A shy and retiring man, prone to unpredictable moods, and educated in the law as well as economics,[1] Cesare Beccaria (1738-1794) was perhaps an unlikely figure to trigger a veritable revolution in criminology. As a young man, he fell in with brothers Pietro and Alessandro Verri and their “academy of fists,”[2] a Milanese organization referred to variously as an “intellectual circle”[3] and a “literary society,”[4] through which Beccaria was initiated into Enlightenment thought.[5] The Verri brothers supplied the assignment and the insider knowledge of the criminal justice system of the day, and at the behest of this group, Becarria completed his famous essay On Crimes and Punishments in 1764.[6]

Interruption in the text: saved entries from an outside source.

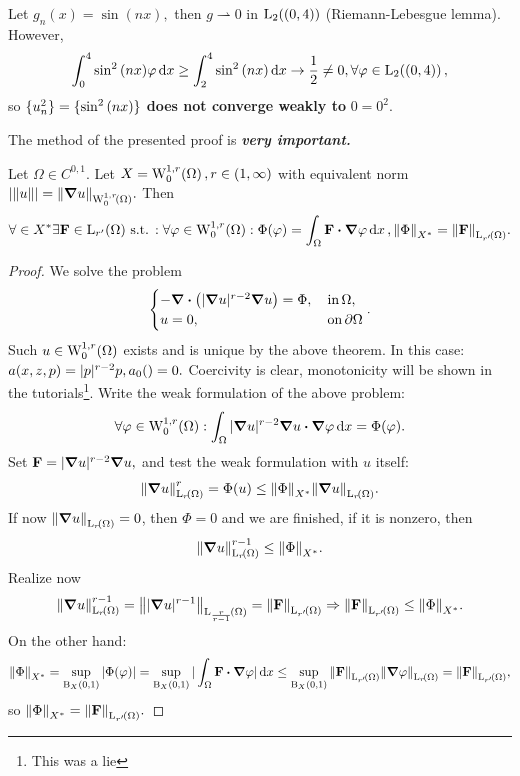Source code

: \documentclass{article}
\begin{document}
\begin{example}
	Let $g_n(x) = \sin(nx), $ then $g \rightharpoonup 0$ in $\LpSet[2]{(0,4)}$ (Riemann-Lebesgue lemma). However,
	\[
		\int_0^4 \sin^{2}\qty(nx)\varphi \dd{x} \geq \int_2^4 \sin^{2}\qty(nx)\dd{x} \to \frac{1}{2} \neq 0, \forall \varphi \in \LpSet[2]{(0,4)},
	\]
	so $\{u_n^{2}\} = \{\sin^{2}\qty(nx)\}$ \textbf{does not converge weakly to } $0 = 0^{2}$.
\end{example}
\begin{remark}
	The method of the presented proof is \textbf{\textit{very important.}}
\end{remark}
\begin{theorem}
	Let $\Omega \in C^{0,1}.$ Let $X = \WkpzeroSet[1][r]{\Omega}, r \in \qty(1,\infty)$ with equivalent norm $|\norm{u}| = \norm{\grad u}_{\WkpzeroSet[1][r]{\Omega}}.$ Then
	\[
		\forall \in X^{*} \exists \vb{F} \in \LpSet[r']{\Omega} \, \text{s.t.} \,: \forall \varphi \in \WkpzeroSet[1][r]{\Omega}: \Phi(\varphi) = \int_{\Omega}\vb{F} \vdot \grad \varphi\dd{x}, \norm{\Phi}_{X^{*}} = \norm{\vb{F}}_{\LpSet[r']{\Omega}}.
	\]
\end{theorem}
\begin{proof}
	We solve the problem
	\begin{equation}
		\begin{cases}
			- \divergence{\qty(|\grad u|^{r-2}\grad u)} = \Phi, & \, \text{in} \, \Omega, \\
			u = 0, & \, \text{on} \, \partial \Omega
		\end{cases}.
	\end{equation}
	Such $u \in \WkpzeroSet[1][r]{\Omega}$ exists and is unique by the above theorem. In this case: $a\qty(x,z,p) = |p|^{r-2} p, a_0() = 0.$ Coercivity is clear, monotonicity will be shown in the tutorials\footnote{This was a lie}. Write the weak formulation of the above problem:
	\[
		\forall \varphi \in \WkpzeroSet[1][r]{\Omega}: \int_{\Omega}|\grad u|^{r-2} \grad u \vdot \grad \varphi \dd{x} = \Phi\qty(\varphi).
	\]
	Set $\vb{F} = |\grad u|^{r-2} \grad u,$ and test the weak formulation with $u$ itself:
	\[
		\norm{\grad u}_{\LpSet[r]{\Omega}}^r = \Phi(u) \leq \norm{\Phi}_{X^{*}} \norm{\grad u}_{\LpSet[r]{\Omega}}.
	\]
	If now $\norm{\grad u}_{\LpSet[r]{\Omega}} = 0$, then $\Phi = 0$ and we are finished, if it is nonzero, then
	\[
		\norm{\grad u}_{\LpSet[r]{\Omega}}^{r-1} \leq \norm{\Phi}_{X^{*}}.
	\]
	Realize now
	\[
		\norm{\grad u}_{\LpSet[r]{\Omega}}^{r-1} = \norm{| \grad u|^{r-1}}_{\LpSet[\frac{r}{r-1}]{\Omega}} = \norm{\vb{F}}_{\LpSet[r']{\Omega}} \Rightarrow \norm{\vb{F}}_{\LpSet[r']{\Omega}} \leq \norm{\Phi}_{X^{*}}.
	\]
	On the other hand:
	\[
		\norm{\Phi}_{X^{*}} = \sup_{\text{B}_{X}(0,1)} |\Phi(\varphi)| = \sup_{\text{B}_{X}(0,1)} |\int_{\Omega}\vb{F} \vdot \grad \varphi|\dd{x} \leq \sup_{\text{B}_{X}(0,1)} \norm{\vb{F}}_{\LpSet[r']{\Omega}} \norm{\grad \varphi}_{\LpSet[r]{\Omega}} = \norm{\vb{F}}_{\LpSet[r']{\Omega}},
	\]
	so $\norm{\Phi}_{X^{*}} = \norm{\vb{F}}_{\LpSet[r']{\Omega}}.$
\end{proof}
\end{document}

In the time of its writing, Beccaria’s propositions that onerous punishments like torture and execution were unnecessarily cruel, disproportionate, and unlikely to serve as effective deterrents, though they owed a debt to his intellectual forebears,[7] were both radical and attractive to the European political and intellectual elite.[8] On Crimes and Punishments was rapidly translated into a host of other languages.[9] As well as informing a number of state statutes in the United States,[10] in insisting upon a balance between fidelity to the social contract and the need to ensure that criminal punishment is useful and beneficial to society, the work can be said to prefigure one of today’s two dominant schools of penological thought—utilitarianism—as well as the death penalty abolition movement.[11]

Bibliographic Information

Author: Cesare Beccaria; translated from the Italian, with a commentary, attributed to Mons. de Voltaire, translated from the French.

Title: An Essay on Crimes and Punishments.

Published: London: Printed for J. Almon, 1767.

Edition: ; xii, 179, [1], lxxix, [1] pages.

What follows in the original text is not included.